> **Supplied material**:
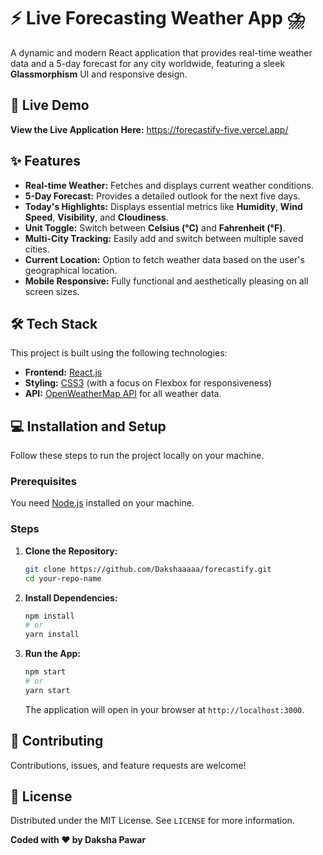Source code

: # ⚡ Live Forecasting Weather App ⛈️

A dynamic and modern React application that provides real-time weather data and a 5-day forecast for any city worldwide, featuring a sleek **Glassmorphism** UI and responsive design.

## 🚀 Live Demo

**View the Live Application Here:** https://forecastify-five.vercel.app/

## ✨ Features

* **Real-time Weather:** Fetches and displays current weather conditions.
* **5-Day Forecast:** Provides a detailed outlook for the next five days.
* **Today's Highlights:** Displays essential metrics like **Humidity**, **Wind Speed**, **Visibility**, and **Cloudiness**.
* **Unit Toggle:** Switch between **Celsius (°C)** and **Fahrenheit (°F)**.
* **Multi-City Tracking:** Easily add and switch between multiple saved cities.
* **Current Location:** Option to fetch weather data based on the user's geographical location.
* **Mobile Responsive:** Fully functional and aesthetically pleasing on all screen sizes.

## 🛠️ Tech Stack

This project is built using the following technologies:

* **Frontend:** [React.js](https://reactjs.org/)
* **Styling:** [CSS3](https://developer.mozilla.org/en-US/docs/Web/CSS) (with a focus on Flexbox for responsiveness)
* **API:** [OpenWeatherMap API](https://openweathermap.org/api) for all weather data.

## 💻 Installation and Setup

Follow these steps to run the project locally on your machine.

### Prerequisites

You need [Node.js](https://nodejs.org/) installed on your machine.

### Steps

1.  **Clone the Repository:**
    ```bash
    git clone https://github.com/Dakshaaaaa/forecastify.git
    cd your-repo-name
    ```

2.  **Install Dependencies:**
    ```bash
    npm install
    # or
    yarn install
    ```

3.  **Run the App:**
    ```bash
    npm start
    # or
    yarn start
    ```
    The application will open in your browser at `http://localhost:3000`.

## 🤝 Contributing

Contributions, issues, and feature requests are welcome!

## 📄 License

Distributed under the MIT License. See `LICENSE` for more information.

**Coded with ❤️ by Daksha Pawar**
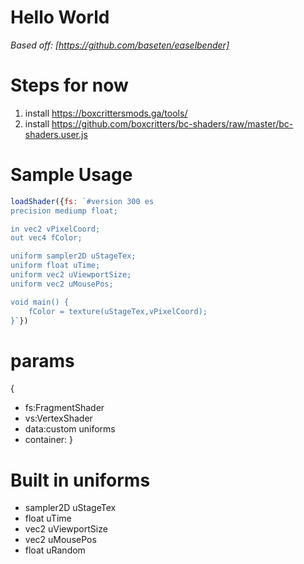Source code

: # Hello World

*Based off: [https://github.com/baseten/easelbender]*

# Steps for now
1. install https://boxcrittersmods.ga/tools/
1. install https://github.com/boxcritters/bc-shaders/raw/master/bc-shaders.user.js
# Sample Usage
```js
loadShader({fs: `#version 300 es
precision mediump float;

in vec2 vPixelCoord;
out vec4 fColor;

uniform sampler2D uStageTex;
uniform float uTime;
uniform vec2 uViewportSize;
uniform vec2 uMousePos;

void main() {
	fColor = texture(uStageTex,vPixelCoord);
}`})
```

# params
{
* fs:FragmentShader
* vs:VertexShader
* data:custom uniforms
* container:
}

# Built in uniforms
* sampler2D uStageTex
* float uTime
* vec2 uViewportSize
* vec2 uMousePos
* float uRandom
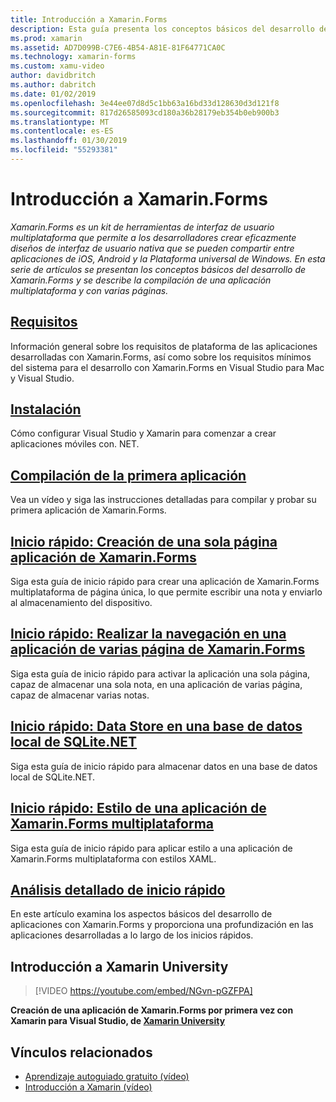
 ```yaml
---
title: Introducción a Xamarin.Forms
description: Esta guía presenta los conceptos básicos del desarrollo de Xamarin.Forms y describe la compilación de una aplicación multiplataforma y con varias página.
ms.prod: xamarin
ms.assetid: AD7D099B-C7E6-4B54-A81E-81F64771CA0C
ms.technology: xamarin-forms
ms.custom: xamu-video
author: davidbritch
ms.author: dabritch
ms.date: 01/02/2019
ms.openlocfilehash: 3e44ee07d8d5c1bb63a16bd33d128630d3d121f8
ms.sourcegitcommit: 817d26585093cd180a36b28179eb354b0eb900b3
ms.translationtype: MT
ms.contentlocale: es-ES
ms.lasthandoff: 01/30/2019
ms.locfileid: "55293381"
---
```

# <a name="get-started-with-xamarinforms"></a>Introducción a Xamarin.Forms

_Xamarin.Forms es un kit de herramientas de interfaz de usuario multiplataforma que permite a los desarrolladores crear eficazmente diseños de interfaz de usuario nativa que se pueden compartir entre aplicaciones de iOS, Android y la Plataforma universal de Windows. En esta serie de artículos se presentan los conceptos básicos del desarrollo de Xamarin.Forms y se describe la compilación de una aplicación multiplataforma y con varias páginas._

## <a name="requirementsinstallationmd"></a>[Requisitos](installation.md)

Información general sobre los requisitos de plataforma de las aplicaciones desarrolladas con Xamarin.Forms, así como sobre los requisitos mínimos del sistema para el desarrollo con Xamarin.Forms en Visual Studio para Mac y Visual Studio.

## <a name="installationcross-platformget-startedinstallationindexmd"></a>[Instalación](~/cross-platform/get-started/installation/index.md)

Cómo configurar Visual Studio y Xamarin para comenzar a crear aplicaciones móviles con. NET.

## <a name="build-your-first-appfirst-appindexmd"></a>[Compilación de la primera aplicación](first-app/index.md)

Vea un vídeo y siga las instrucciones detalladas para compilar y probar su primera aplicación de Xamarin.Forms.

## <a name="quickstart-create-a-single-page-xamarinforms-applicationquickstartssingle-pagemd"></a>[Inicio rápido: Creación de una sola página aplicación de Xamarin.Forms](quickstarts/single-page.md)

Siga esta guía de inicio rápido para crear una aplicación de Xamarin.Forms multiplataforma de página única, lo que permite escribir una nota y enviarlo al almacenamiento del dispositivo.

## <a name="quickstart-perform-navigation-in-a-multi-page-xamarinforms-applicationquickstartsmulti-pagemd"></a>[Inicio rápido: Realizar la navegación en una aplicación de varias página de Xamarin.Forms](quickstarts/multi-page.md)

Siga esta guía de inicio rápido para activar la aplicación una sola página, capaz de almacenar una sola nota, en una aplicación de varias página, capaz de almacenar varias notas.

## <a name="quickstart-store-data-in-a-local-sqlitenet-databasequickstartsdatabasemd"></a>[Inicio rápido: Data Store en una base de datos local de SQLite.NET](quickstarts/database.md)

Siga esta guía de inicio rápido para almacenar datos en una base de datos local de SQLite.NET.

## <a name="quickstart-style-a-cross-platform-xamarinforms-applicationquickstartsstylingmd"></a>[Inicio rápido: Estilo de una aplicación de Xamarin.Forms multiplataforma](quickstarts/styling.md)

Siga esta guía de inicio rápido para aplicar estilo a una aplicación de Xamarin.Forms multiplataforma con estilos XAML.

## <a name="quickstart-deep-divequickstartsdeepdivemd"></a>[Análisis detallado de inicio rápido](quickstarts/deepdive.md)

En este artículo examina los aspectos básicos del desarrollo de aplicaciones con Xamarin.Forms y proporciona una profundización en las aplicaciones desarrolladas a lo largo de los inicios rápidos.

## <a name="get-started-with-xamarin-university"></a>Introducción a Xamarin University

> [!VIDEO https://youtube.com/embed/NGvn-pGZFPA]

**Creación de una aplicación de Xamarin.Forms por primera vez con Xamarin para Visual Studio, de [Xamarin University](https://university.xamarin.com)**

## <a name="related-links"></a>Vínculos relacionados

- [Aprendizaje autoguiado gratuito (vídeo)](https://university.xamarin.com/self-guided)
- [Introducción a Xamarin (vídeo)](https://developer.xamarin.com/videos/)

> **Exercise aim**:
Copy all lines from the entries that contain the word "started".

> **Solution for this exercise**:
# <a name="get-started-with-xamarinforms"></a>Introducción a Xamarin.Forms
## <a name="installationcross-platformget-startedinstallationindexmd"></a>[Instalación](~/cross-platform/get-started/installation/index.md)
## <a name="get-started-with-xamarin-university"></a>Introducción a Xamarin University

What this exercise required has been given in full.